Directions – Beneath this task are records; state how many of their lines hold the word "each", and nothing else.

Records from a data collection
****************

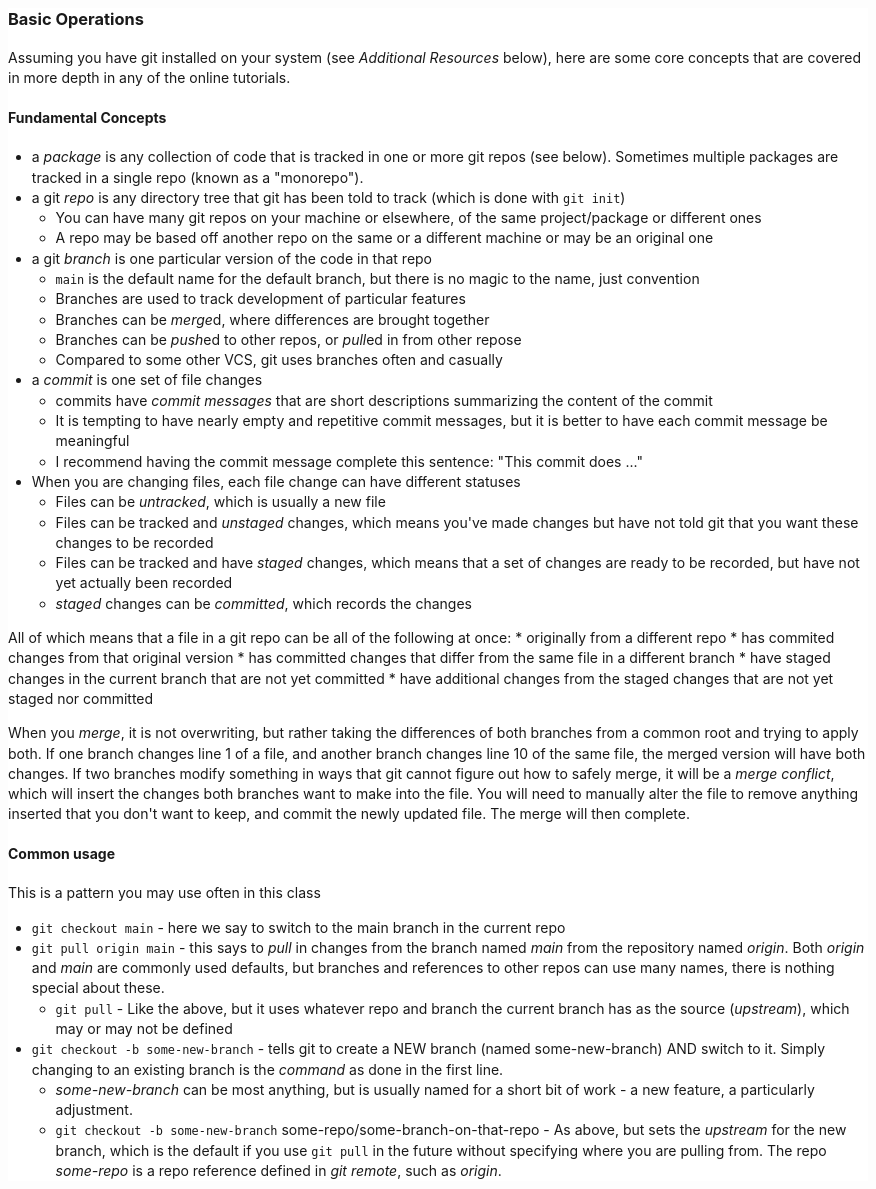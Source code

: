 ### Basic Operations

Assuming you have git installed on your system (see _Additional Resources_ below), here are some core concepts that are covered in more depth in any of the online tutorials.
#### Fundamental Concepts
* a *package* is any collection of code that is tracked in one or more git repos (see below).  Sometimes multiple packages are tracked in a single repo (known as a "monorepo").
* a git *repo* is any directory tree that git has been told to track (which is done with `git init`)
    * You can have many git repos on your machine or elsewhere, of the same project/package or different ones
    * A repo may be based off another repo on the same or a different machine or may be an original one
* a git *branch* is one particular version of the code in that repo
    * `main` is the default name for the default branch, but there is no magic to the name, just convention
    * Branches are used to track development of particular features 
    * Branches can be *merge*d, where differences are brought together
    * Branches can be *push*ed to other repos, or *pull*ed in from other repose
    * Compared to some other VCS, git uses branches often and casually
* a *commit* is one set of file changes
    * commits have *commit messages* that are short descriptions summarizing the content of the commit
    * It is tempting to have nearly empty and repetitive commit messages, but it is better to have each commit message be meaningful
    * I recommend having the commit message complete this sentence: "This commit does ..."
* When you are changing files, each file change can have different statuses
    * Files can be *untracked*, which is usually a new file
    * Files can be tracked and *unstaged* changes, which means you've made changes but have not told git that you want these changes to be recorded
    * Files can be tracked and have *staged* changes, which means that a set of changes are ready to be recorded, but have not yet actually been recorded
    * *staged* changes can be *committed*, which records the changes 

All of which means that a file in a git repo can be all of the following at once:
    * originally from a different repo
    * has commited changes from that original version
    * has committed changes that differ from the same file in a different branch
    * have staged changes in the current branch that are not yet committed
    * have additional changes from the staged changes that are not yet staged nor committed

When you *merge*, it is not overwriting, but rather taking the differences of both branches from a common root and trying to apply both.  If one branch changes line 1 of a file, and another branch changes line 10 of the same file, the merged version will have both changes.  If two branches modify something in ways that git cannot figure out how to safely merge, it will be a *merge conflict*, which will insert the changes both branches want to make into the file.  You will need to manually alter the file to remove anything inserted that you don't want to keep, and commit the newly updated file.  The merge will then complete.

#### Common usage

This is a pattern you may use often in this class

* `git checkout main` - here we say to switch to the main branch in the current repo
* `git pull origin main` - this says to _pull_ in changes from the branch named _main_ from the repository named _origin_.  Both _origin_ and _main_ are commonly used defaults, but branches and references to other repos can use many names, there is nothing special about these.
    * `git pull` - Like the above, but it uses whatever repo and branch the current branch has as the source (_upstream_), which may or may not be defined
* `git checkout -b some-new-branch` - tells git to create a NEW branch (named some-new-branch) AND switch to it.  Simply changing to an existing branch is the _command_ as done in the first line.
    * _some-new-branch_ can be most anything, but is usually named for a short bit of work - a new feature, a particularly adjustment.  
    * `git checkout -b some-new-branch` some-repo/some-branch-on-that-repo - As above, but sets the _upstream_ for the new branch, which is the default if you use `git pull` in the future without specifying where you are pulling from.  The repo _some-repo_ is a repo reference defined in _git remote_, such as _origin_.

****************

Solution for this task – 2